What this task involves
Each line of the material below with the word "就你们很多人" is to be reported.

Information given

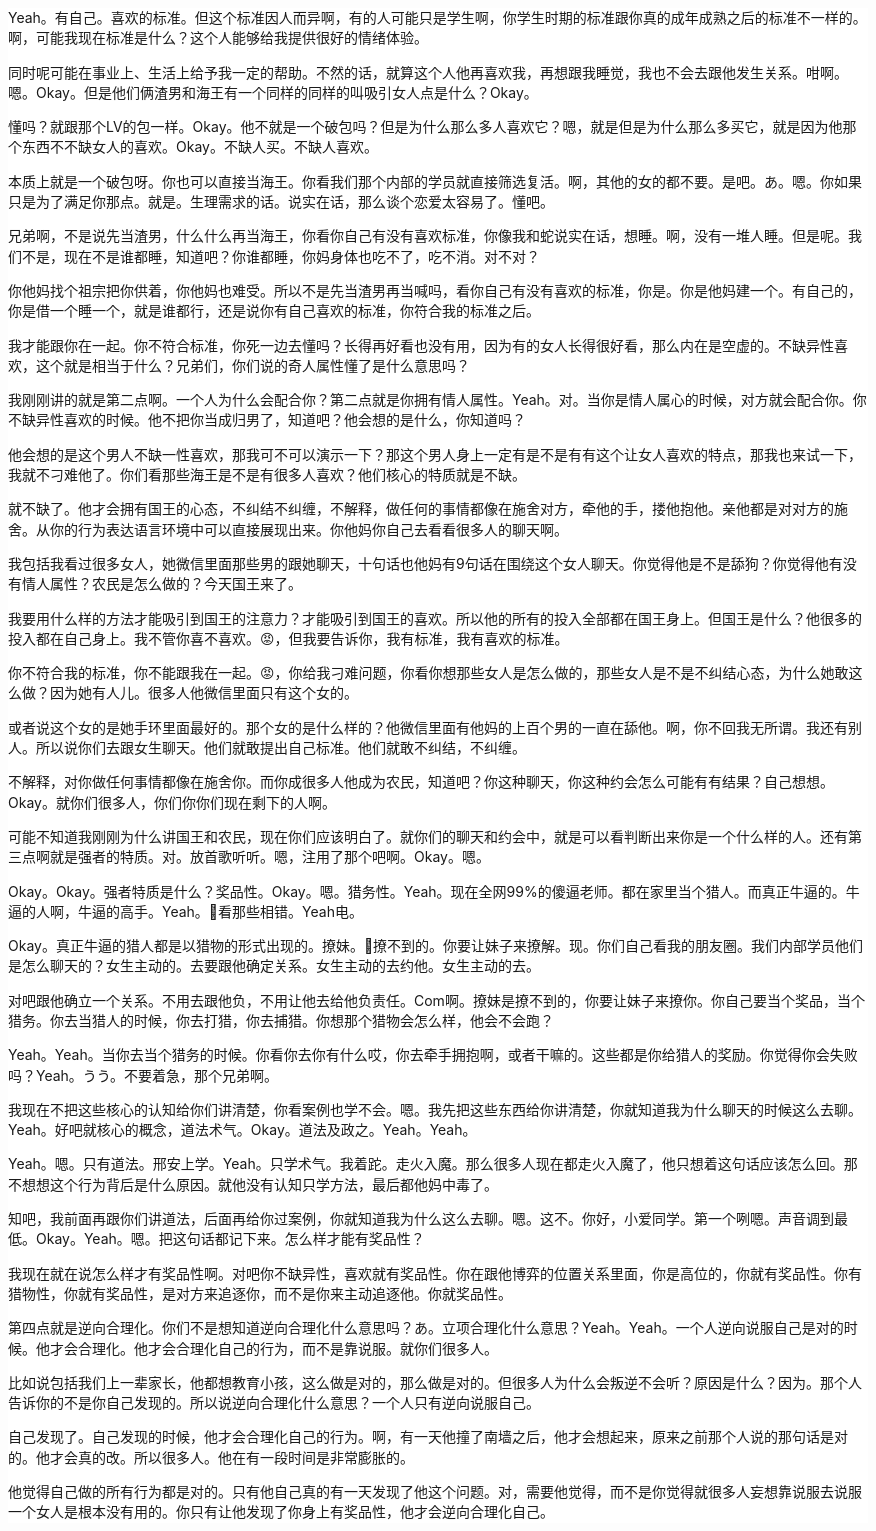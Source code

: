 Yeah。有自己。喜欢的标准。但这个标准因人而异啊，有的人可能只是学生啊，你学生时期的标准跟你真的成年成熟之后的标准不一样的。啊，可能我现在标准是什么？这个人能够给我提供很好的情绪体验。

同时呢可能在事业上、生活上给予我一定的帮助。不然的话，就算这个人他再喜欢我，再想跟我睡觉，我也不会去跟他发生关系。咁啊。嗯。Okay。但是他们俩渣男和海王有一个同样的同样的叫吸引女人点是什么？Okay。

懂吗？就跟那个LV的包一样。Okay。他不就是一个破包吗？但是为什么那么多人喜欢它？嗯，就是但是为什么那么多买它，就是因为他那个东西不不缺女人的喜欢。Okay。不缺人买。不缺人喜欢。

本质上就是一个破包呀。你也可以直接当海王。你看我们那个内部的学员就直接筛选复活。啊，其他的女的都不要。是吧。あ。嗯。你如果只是为了满足你那点。就是。生理需求的话。说实在话，那么谈个恋爱太容易了。懂吧。

兄弟啊，不是说先当渣男，什么什么再当海王，你看你自己有没有喜欢标准，你像我和蛇说实在话，想睡。啊，没有一堆人睡。但是呢。我们不是，现在不是谁都睡，知道吧？你谁都睡，你妈身体也吃不了，吃不消。对不对？

你他妈找个祖宗把你供着，你他妈也难受。所以不是先当渣男再当喊吗，看你自己有没有喜欢的标准，你是。你是他妈建一个。有自己的，你是借一个睡一个，就是谁都行，还是说你有自己喜欢的标准，你符合我的标准之后。

我才能跟你在一起。你不符合标准，你死一边去懂吗？长得再好看也没有用，因为有的女人长得很好看，那么内在是空虚的。不缺异性喜欢，这个就是相当于什么？兄弟们，你们说的奇人属性懂了是什么意思吗？

我刚刚讲的就是第二点啊。一个人为什么会配合你？第二点就是你拥有情人属性。Yeah。对。当你是情人属心的时候，对方就会配合你。你不缺异性喜欢的时候。他不把你当成归男了，知道吧？他会想的是什么，你知道吗？

他会想的是这个男人不缺一性喜欢，那我可不可以演示一下？那这个男人身上一定有是不是有有这个让女人喜欢的特点，那我也来试一下，我就不刁难他了。你们看那些海王是不是有很多人喜欢？他们核心的特质就是不缺。

就不缺了。他才会拥有国王的心态，不纠结不纠缠，不解释，做任何的事情都像在施舍对方，牵他的手，搂他抱他。亲他都是对对方的施舍。从你的行为表达语言环境中可以直接展现出来。你他妈你自己去看看很多人的聊天啊。

我包括我看过很多女人，她微信里面那些男的跟她聊天，十句话也他妈有9句话在围绕这个女人聊天。你觉得他是不是舔狗？你觉得他有没有情人属性？农民是怎么做的？今天国王来了。

我要用什么样的方法才能吸引到国王的注意力？才能吸引到国王的喜欢。所以他的所有的投入全部都在国王身上。但国王是什么？他很多的投入都在自己身上。我不管你喜不喜欢。😡，但我要告诉你，我有标准，我有喜欢的标准。

你不符合我的标准，你不能跟我在一起。😡，你给我刁难问题，你看你想那些女人是怎么做的，那些女人是不是不纠结心态，为什么她敢这么做？因为她有人儿。很多人他微信里面只有这个女的。

或者说这个女的是她手环里面最好的。那个女的是什么样的？他微信里面有他妈的上百个男的一直在舔他。啊，你不回我无所谓。我还有别人。所以说你们去跟女生聊天。他们就敢提出自己标准。他们就敢不纠结，不纠缠。

不解释，对你做任何事情都像在施舍你。而你成很多人他成为农民，知道吧？你这种聊天，你这种约会怎么可能有有结果？自己想想。Okay。就你们很多人，你们你你们现在剩下的人啊。

可能不知道我刚刚为什么讲国王和农民，现在你们应该明白了。就你们的聊天和约会中，就是可以看判断出来你是一个什么样的人。还有第三点啊就是强者的特质。对。放首歌听听。嗯，注用了那个吧啊。Okay。嗯。

Okay。Okay。强者特质是什么？奖品性。Okay。嗯。猎务性。Yeah。现在全网99%的傻逼老师。都在家里当个猎人。而真正牛逼的。牛逼的人啊，牛逼的高手。Yeah。🎼看那些相错。Yeah电。

Okay。真正牛逼的猎人都是以猎物的形式出现的。撩妹。🤧撩不到的。你要让妹子来撩解。现。你们自己看我的朋友圈。我们内部学员他们是怎么聊天的？女生主动的。去要跟他确定关系。女生主动的去约他。女生主动的去。

对吧跟他确立一个关系。不用去跟他负，不用让他去给他负责任。Com啊。撩妹是撩不到的，你要让妹子来撩你。你自己要当个奖品，当个猎务。你去当猎人的时候，你去打猎，你去捕猎。你想那个猎物会怎么样，他会不会跑？

Yeah。Yeah。当你去当个猎务的时候。你看你去你有什么哎，你去牵手拥抱啊，或者干嘛的。这些都是你给猎人的奖励。你觉得你会失败吗？Yeah。うう。不要着急，那个兄弟啊。

我现在不把这些核心的认知给你们讲清楚，你看案例也学不会。嗯。我先把这些东西给你讲清楚，你就知道我为什么聊天的时候这么去聊。Yeah。好吧就核心的概念，道法术气。Okay。道法及政之。Yeah。Yeah。

Yeah。嗯。只有道法。邢安上学。Yeah。只学术气。我着跎。走火入魔。那么很多人现在都走火入魔了，他只想着这句话应该怎么回。那不想想这个行为背后是什么原因。就他没有认知只学方法，最后都他妈中毒了。

知吧，我前面再跟你们讲道法，后面再给你过案例，你就知道我为什么这么去聊。嗯。这不。你好，小爱同学。第一个咧嗯。声音调到最低。Okay。Yeah。嗯。把这句话都记下来。怎么样才能有奖品性？

我现在就在说怎么样才有奖品性啊。对吧你不缺异性，喜欢就有奖品性。你在跟他博弈的位置关系里面，你是高位的，你就有奖品性。你有猎物性，你就有奖品性，是对方来追逐你，而不是你来主动追逐他。你就奖品性。

第四点就是逆向合理化。你们不是想知道逆向合理化什么意思吗？あ。立项合理化什么意思？Yeah。Yeah。一个人逆向说服自己是对的时候。他才会合理化。他才会合理化自己的行为，而不是靠说服。就你们很多人。

比如说包括我们上一辈家长，他都想教育小孩，这么做是对的，那么做是对的。但很多人为什么会叛逆不会听？原因是什么？因为。那个人告诉你的不是你自己发现的。所以说逆向合理化什么意思？一个人只有逆向说服自己。

自己发现了。自己发现的时候，他才会合理化自己的行为。啊，有一天他撞了南墙之后，他才会想起来，原来之前那个人说的那句话是对的。他才会真的改。所以很多人。他在有一段时间是非常膨胀的。

他觉得自己做的所有行为都是对的。只有他自己真的有一天发现了他这个问题。对，需要他觉得，而不是你觉得就很多人妄想靠说服去说服一个女人是根本没有用的。你只有让他发现了你身上有奖品性，他才会逆向合理化自己。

Written answer
不解释，对你做任何事情都像在施舍你。而你成很多人他成为农民，知道吧？你这种聊天，你这种约会怎么可能有有结果？自己想想。Okay。就你们很多人，你们你你们现在剩下的人啊。
第四点就是逆向合理化。你们不是想知道逆向合理化什么意思吗？あ。立项合理化什么意思？Yeah。Yeah。一个人逆向说服自己是对的时候。他才会合理化。他才会合理化自己的行为，而不是靠说服。就你们很多人。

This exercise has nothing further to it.